[RECORDS FOR THIS TASK]
==========

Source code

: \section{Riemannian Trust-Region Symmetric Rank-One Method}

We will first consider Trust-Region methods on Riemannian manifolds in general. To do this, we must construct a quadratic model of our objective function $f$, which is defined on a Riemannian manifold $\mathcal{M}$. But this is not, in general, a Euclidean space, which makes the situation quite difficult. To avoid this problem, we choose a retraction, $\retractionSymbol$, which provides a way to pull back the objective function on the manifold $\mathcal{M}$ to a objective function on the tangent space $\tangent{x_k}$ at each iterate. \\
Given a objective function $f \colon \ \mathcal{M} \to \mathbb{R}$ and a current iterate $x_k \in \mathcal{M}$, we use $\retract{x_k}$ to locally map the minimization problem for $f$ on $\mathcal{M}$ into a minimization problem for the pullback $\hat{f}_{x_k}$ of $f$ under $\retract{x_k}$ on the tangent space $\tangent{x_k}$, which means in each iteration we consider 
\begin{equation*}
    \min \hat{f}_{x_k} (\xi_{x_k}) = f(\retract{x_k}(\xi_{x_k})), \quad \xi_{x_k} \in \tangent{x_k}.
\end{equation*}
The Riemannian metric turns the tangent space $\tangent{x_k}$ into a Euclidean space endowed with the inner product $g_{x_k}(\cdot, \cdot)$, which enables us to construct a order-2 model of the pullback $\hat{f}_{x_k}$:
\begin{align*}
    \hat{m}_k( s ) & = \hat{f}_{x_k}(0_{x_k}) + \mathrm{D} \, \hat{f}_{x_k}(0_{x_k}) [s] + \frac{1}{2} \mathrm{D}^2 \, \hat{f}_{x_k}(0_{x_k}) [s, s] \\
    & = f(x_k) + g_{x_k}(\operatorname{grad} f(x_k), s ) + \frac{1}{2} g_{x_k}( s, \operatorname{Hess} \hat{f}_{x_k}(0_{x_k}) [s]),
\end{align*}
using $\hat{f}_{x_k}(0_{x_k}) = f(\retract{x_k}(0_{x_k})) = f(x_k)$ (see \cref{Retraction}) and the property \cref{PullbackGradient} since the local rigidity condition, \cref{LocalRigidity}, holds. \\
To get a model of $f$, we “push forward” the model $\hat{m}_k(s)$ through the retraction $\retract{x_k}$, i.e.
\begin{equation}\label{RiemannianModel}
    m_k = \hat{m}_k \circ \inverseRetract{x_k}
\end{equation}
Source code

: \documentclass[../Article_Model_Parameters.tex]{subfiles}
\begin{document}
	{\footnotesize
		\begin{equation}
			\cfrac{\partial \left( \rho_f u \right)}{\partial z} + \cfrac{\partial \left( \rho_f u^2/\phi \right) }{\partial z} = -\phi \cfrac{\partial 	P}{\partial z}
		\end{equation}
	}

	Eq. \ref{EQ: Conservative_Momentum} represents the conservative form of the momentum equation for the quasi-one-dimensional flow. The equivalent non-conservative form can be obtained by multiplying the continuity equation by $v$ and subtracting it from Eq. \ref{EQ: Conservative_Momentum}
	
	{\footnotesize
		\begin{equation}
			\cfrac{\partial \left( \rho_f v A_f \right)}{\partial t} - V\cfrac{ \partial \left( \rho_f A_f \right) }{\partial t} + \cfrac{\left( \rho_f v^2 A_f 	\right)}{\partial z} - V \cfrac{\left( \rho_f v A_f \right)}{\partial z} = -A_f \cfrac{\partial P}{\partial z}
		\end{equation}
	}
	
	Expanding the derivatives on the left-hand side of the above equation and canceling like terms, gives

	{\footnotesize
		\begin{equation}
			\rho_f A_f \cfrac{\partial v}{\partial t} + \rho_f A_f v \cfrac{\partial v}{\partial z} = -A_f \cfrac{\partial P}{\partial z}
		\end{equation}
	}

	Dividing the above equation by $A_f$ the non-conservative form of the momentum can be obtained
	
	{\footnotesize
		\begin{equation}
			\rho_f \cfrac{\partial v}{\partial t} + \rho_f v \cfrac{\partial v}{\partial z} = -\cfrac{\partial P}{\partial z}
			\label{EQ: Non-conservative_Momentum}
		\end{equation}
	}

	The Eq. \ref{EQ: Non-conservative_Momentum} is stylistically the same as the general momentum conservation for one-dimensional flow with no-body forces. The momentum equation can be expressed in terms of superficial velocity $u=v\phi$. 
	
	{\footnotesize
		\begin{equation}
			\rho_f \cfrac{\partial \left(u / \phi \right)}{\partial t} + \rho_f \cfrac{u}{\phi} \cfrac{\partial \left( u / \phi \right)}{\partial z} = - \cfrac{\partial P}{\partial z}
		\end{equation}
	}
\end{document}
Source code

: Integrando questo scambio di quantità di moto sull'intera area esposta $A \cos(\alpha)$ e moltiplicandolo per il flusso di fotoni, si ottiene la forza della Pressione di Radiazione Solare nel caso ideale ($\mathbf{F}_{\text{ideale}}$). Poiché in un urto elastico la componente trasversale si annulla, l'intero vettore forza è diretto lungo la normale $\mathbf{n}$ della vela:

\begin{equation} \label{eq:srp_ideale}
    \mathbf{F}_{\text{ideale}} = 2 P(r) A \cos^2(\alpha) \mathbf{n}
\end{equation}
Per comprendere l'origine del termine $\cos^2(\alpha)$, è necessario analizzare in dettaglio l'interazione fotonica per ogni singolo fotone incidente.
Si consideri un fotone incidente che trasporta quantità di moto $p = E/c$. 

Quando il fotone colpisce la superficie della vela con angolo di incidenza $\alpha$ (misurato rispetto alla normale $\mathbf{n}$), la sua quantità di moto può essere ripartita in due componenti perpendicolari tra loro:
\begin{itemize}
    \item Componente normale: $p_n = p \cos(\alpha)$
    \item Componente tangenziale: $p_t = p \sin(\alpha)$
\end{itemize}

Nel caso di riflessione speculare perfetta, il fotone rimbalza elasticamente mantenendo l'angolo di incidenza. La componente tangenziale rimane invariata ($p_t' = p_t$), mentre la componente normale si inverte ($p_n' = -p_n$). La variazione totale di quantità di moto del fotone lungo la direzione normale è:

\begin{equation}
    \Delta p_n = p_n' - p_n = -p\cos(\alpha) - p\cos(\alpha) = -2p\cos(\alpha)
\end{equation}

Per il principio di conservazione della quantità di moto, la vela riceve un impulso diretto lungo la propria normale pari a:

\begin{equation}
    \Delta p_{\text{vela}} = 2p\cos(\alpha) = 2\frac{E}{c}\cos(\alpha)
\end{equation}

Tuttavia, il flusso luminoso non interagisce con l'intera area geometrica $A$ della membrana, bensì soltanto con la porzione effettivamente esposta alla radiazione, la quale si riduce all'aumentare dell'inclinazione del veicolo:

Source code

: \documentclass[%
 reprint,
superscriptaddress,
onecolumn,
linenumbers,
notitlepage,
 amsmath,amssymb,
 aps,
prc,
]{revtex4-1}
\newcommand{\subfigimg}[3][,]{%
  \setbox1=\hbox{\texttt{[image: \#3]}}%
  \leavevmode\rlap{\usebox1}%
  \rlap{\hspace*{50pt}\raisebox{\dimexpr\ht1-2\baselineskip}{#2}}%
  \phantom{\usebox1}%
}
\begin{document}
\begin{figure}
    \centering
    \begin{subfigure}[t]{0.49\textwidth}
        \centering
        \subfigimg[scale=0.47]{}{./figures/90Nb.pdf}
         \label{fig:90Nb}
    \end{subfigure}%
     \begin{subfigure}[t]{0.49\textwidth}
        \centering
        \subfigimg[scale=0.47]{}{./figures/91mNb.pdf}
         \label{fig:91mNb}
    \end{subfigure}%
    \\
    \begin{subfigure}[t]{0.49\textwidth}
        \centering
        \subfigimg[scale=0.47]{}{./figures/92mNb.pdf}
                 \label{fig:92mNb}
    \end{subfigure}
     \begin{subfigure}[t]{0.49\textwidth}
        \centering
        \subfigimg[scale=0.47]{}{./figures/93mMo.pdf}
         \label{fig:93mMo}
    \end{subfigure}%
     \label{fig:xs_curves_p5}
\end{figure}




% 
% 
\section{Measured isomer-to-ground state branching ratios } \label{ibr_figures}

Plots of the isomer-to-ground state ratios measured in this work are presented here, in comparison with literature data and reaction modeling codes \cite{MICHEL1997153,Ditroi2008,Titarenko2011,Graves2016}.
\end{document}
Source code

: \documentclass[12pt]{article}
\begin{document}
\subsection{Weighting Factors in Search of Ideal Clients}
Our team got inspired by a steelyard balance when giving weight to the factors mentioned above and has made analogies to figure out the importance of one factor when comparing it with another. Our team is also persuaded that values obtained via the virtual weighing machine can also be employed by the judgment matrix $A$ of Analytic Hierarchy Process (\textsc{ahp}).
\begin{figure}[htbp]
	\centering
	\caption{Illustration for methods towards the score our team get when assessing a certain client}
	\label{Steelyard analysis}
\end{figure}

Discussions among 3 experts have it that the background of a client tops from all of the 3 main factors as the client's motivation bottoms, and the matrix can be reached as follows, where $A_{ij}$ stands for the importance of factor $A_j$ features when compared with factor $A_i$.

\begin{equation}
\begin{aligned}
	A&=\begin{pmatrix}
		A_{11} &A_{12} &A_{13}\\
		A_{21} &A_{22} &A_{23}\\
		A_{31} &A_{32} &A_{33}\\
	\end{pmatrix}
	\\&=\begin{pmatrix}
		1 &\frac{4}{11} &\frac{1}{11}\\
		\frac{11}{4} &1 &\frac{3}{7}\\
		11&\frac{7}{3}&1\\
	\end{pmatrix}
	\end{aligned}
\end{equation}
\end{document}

==========

[WORK ITEM] Retype the records above exactly, from their first line through the line that contains "We will first", and stop there.

[ANSWER BELOW]
Source code

: \section{Riemannian Trust-Region Symmetric Rank-One Method}

We will first consider Trust-Region methods on Riemannian manifolds in general. To do this, we must construct a quadratic model of our objective function $f$, which is defined on a Riemannian manifold $\mathcal{M}$. But this is not, in general, a Euclidean space, which makes the situation quite difficult. To avoid this problem, we choose a retraction, $\retractionSymbol$, which provides a way to pull back the objective function on the manifold $\mathcal{M}$ to a objective function on the tangent space $\tangent{x_k}$ at each iterate. \\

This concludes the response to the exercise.